LGBT Lives Net Yet Free, Equal or Secure

The question of what comes after the marriage cases ignores the reality that lesbian, gay, bisexual and transgender people’s lives are not yet free, equal, secure even with the positive outcome of the Supreme Court decisions.

So what should we do now? First, reframe the LGBT political and legal agenda to positively address the life chances and lived experience of every queer person. Second, build infrastructure, coalitions and political strategy to advance LGBT people’s interests in the Southern and Midwestern US. Third, create a political strategy with allies (labor, POC, women) to win and secure progressive outcomes in key states over the next two decades. Fourth, put massive amounts of funds into developing the leadership of young progressives—queer and straight. Fifth, create a specific anti-fascist infrastructure of social media, legal, research and watchdog groups to expose and defeat the right wing culturally and politically.
In sum, the work ahead for queers is to be transformative, not transfixed.
Confused? Spinning around from outrage to glee to WTF? Progressive Supreme Court watchers have good reason to be perplexed. During the past few days we have been stunned, if not surprised, by the stream of awful decisions flowing forth from SCOTUS including the erosion of the right to remain to silent, a further weakening of affirmative action and the evisceration of the Voting Rights Act. Then we greet two happier decisions eroding legal discrimination against same-sex couples in the DOMA and Proposition 8 cases. What’s going on?
It’s tempting to chalk up these split decisions to a divided court in general, and the quirks of one Justice Anthony Kennedy in particular, or to understand these results as the uneven ups and downs of overlapping social movements. Neither of these assessments is wrong. But there is a broader context that we must consider if we want to create a broad and effective movement for social and economic justice.
Since the 1980s, US public policy has moved in a more or less coherent direction—toward the deregulation of corporations, the privatization of social welfare, the strengthening of the security and surveillance functions of the state. While maintaining the formal legal equality won by social movements during the 1960s and ’70s, policy-makers have undercut the substantive, though limited, redistribution of political and economic power accomplished in the US since the 1930s. For instance, rather than continue affirmative steps to democratize public education from pre-school through college, governments at all levels have eroded access in myriad ways, by raising tuition, narrowing curricula and privatizing schools. We still have a public education system open to all, but the experience of schooling is increasingly unequal across divides of race and class. We are barely maintaining the basic right to early-term abortion, but this and other reproductive rights are also increasingly eroding via differential access to reproductive healthcare.
This is the context within which to grasp the logic of the recent Supreme Court decisions. The undermining of affirmative action and the frontal attack on voting rights are based on the formal legal neutrality of supposedly color-blind policy. Such formal equality leaves the history of racism and the current reality of persistent wide racial disparities out of the frame. The decisions on DOMA and California’s Proposition 8 move haltingly toward very limited formal legal equality for same-sex conjugal couples. Marital privilege in general is maintained. Myriad historical and current sources of queer social and economic misery are not addressed—homeless queer youth, elder poverty and isolation, transgender healthcare. Looked at this way, this stream of decisions is basically consistent despite the flip-flopping role of Justice Kennedy.
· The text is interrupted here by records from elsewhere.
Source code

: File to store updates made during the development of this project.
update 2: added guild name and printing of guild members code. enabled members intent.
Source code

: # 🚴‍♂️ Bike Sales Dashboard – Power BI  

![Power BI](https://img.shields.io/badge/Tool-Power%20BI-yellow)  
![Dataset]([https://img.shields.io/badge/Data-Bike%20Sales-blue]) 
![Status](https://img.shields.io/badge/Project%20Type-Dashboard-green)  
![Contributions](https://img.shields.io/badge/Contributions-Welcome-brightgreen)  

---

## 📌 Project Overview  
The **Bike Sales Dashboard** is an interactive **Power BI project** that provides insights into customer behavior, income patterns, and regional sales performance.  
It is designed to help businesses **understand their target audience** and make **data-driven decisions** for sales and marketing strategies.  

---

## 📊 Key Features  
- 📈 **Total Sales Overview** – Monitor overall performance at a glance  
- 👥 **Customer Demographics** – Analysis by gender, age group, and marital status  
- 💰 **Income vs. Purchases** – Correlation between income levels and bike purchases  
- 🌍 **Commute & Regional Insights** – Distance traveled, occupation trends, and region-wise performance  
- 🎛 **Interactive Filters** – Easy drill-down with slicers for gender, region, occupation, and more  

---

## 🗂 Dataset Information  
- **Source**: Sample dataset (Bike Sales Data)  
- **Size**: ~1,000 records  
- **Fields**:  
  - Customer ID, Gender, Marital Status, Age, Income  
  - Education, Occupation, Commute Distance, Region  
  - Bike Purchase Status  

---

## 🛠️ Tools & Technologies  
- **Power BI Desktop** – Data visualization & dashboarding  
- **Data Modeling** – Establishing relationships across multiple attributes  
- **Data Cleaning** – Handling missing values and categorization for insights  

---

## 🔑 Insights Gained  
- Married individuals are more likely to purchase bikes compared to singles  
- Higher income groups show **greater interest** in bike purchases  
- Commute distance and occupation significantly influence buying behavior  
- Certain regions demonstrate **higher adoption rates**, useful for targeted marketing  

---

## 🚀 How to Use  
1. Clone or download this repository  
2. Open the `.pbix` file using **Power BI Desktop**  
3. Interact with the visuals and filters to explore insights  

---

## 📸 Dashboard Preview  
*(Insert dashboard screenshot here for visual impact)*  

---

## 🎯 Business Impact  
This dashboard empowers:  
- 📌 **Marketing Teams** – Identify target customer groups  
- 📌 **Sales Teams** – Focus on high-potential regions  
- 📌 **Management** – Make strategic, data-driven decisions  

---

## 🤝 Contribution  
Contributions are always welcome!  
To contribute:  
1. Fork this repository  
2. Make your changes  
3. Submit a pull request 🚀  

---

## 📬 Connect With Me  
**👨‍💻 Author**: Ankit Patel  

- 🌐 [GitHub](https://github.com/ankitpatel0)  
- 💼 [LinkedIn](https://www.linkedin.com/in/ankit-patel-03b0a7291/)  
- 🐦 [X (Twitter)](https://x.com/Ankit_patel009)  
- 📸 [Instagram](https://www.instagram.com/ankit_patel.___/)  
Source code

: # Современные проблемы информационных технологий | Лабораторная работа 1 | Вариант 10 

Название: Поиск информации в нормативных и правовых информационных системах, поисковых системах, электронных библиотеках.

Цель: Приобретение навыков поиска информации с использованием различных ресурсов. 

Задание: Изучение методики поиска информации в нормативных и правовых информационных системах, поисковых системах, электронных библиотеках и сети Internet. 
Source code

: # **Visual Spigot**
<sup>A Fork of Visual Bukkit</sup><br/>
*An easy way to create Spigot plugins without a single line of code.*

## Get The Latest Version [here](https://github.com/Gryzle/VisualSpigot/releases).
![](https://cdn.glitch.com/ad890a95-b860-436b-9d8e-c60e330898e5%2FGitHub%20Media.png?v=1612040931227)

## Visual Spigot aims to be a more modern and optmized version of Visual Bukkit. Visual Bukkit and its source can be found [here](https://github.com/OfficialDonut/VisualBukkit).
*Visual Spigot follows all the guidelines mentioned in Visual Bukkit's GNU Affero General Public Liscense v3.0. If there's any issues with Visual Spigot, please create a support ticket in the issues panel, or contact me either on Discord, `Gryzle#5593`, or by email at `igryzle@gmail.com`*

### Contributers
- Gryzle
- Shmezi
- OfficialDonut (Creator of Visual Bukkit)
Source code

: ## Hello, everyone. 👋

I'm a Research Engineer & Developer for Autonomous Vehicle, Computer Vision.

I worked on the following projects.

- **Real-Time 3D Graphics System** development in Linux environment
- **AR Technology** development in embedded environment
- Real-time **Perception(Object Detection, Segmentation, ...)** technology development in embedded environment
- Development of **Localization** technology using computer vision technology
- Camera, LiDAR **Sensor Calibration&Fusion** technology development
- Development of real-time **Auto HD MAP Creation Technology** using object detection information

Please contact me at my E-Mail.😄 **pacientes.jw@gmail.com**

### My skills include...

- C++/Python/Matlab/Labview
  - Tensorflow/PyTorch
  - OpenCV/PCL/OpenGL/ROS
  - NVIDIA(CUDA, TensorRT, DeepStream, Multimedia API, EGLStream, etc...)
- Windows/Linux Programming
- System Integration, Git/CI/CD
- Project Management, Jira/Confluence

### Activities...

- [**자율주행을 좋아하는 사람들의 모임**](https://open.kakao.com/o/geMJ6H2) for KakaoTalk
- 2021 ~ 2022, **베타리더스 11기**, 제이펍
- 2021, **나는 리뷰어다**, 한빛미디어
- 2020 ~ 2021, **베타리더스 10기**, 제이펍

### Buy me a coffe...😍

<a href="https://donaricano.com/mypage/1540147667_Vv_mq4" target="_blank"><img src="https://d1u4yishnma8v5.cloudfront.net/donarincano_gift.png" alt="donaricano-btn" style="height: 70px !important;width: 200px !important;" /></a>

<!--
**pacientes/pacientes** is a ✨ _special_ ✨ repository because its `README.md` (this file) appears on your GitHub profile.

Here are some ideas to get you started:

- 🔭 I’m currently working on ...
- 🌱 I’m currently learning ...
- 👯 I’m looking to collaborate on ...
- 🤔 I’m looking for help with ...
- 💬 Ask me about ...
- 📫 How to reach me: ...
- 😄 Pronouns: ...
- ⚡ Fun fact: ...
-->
The implications for the future of LGBT social movements are clear. Sure, when legal inequalities are eroded (the two same-sex marriage cases did not fully eliminate formal inequality) there is cause for celebration. But the history of civil rights struggles in the United States shows us that formal legal equality does not provide more resources, greater political power or better lives. Too often, legal equality is an empty shell that hides expanded substantive inequalities. To move forward toward a better world for queers we need to form broad alliances for the achievement of real social justice: Get money out of politics, fight for universal social benefits (healthcare, child care, retirement) not tied to marriage or employers, expand the power of working people, demand government transparency, go to the root causes of persistent racial inequalities, endorse sexual and gender freedom. Queer people are affected by all of these issues, not only the last ones. We can’t be the mostly single-issue movement that our major organizations have been. We don’t lead single-issue lives.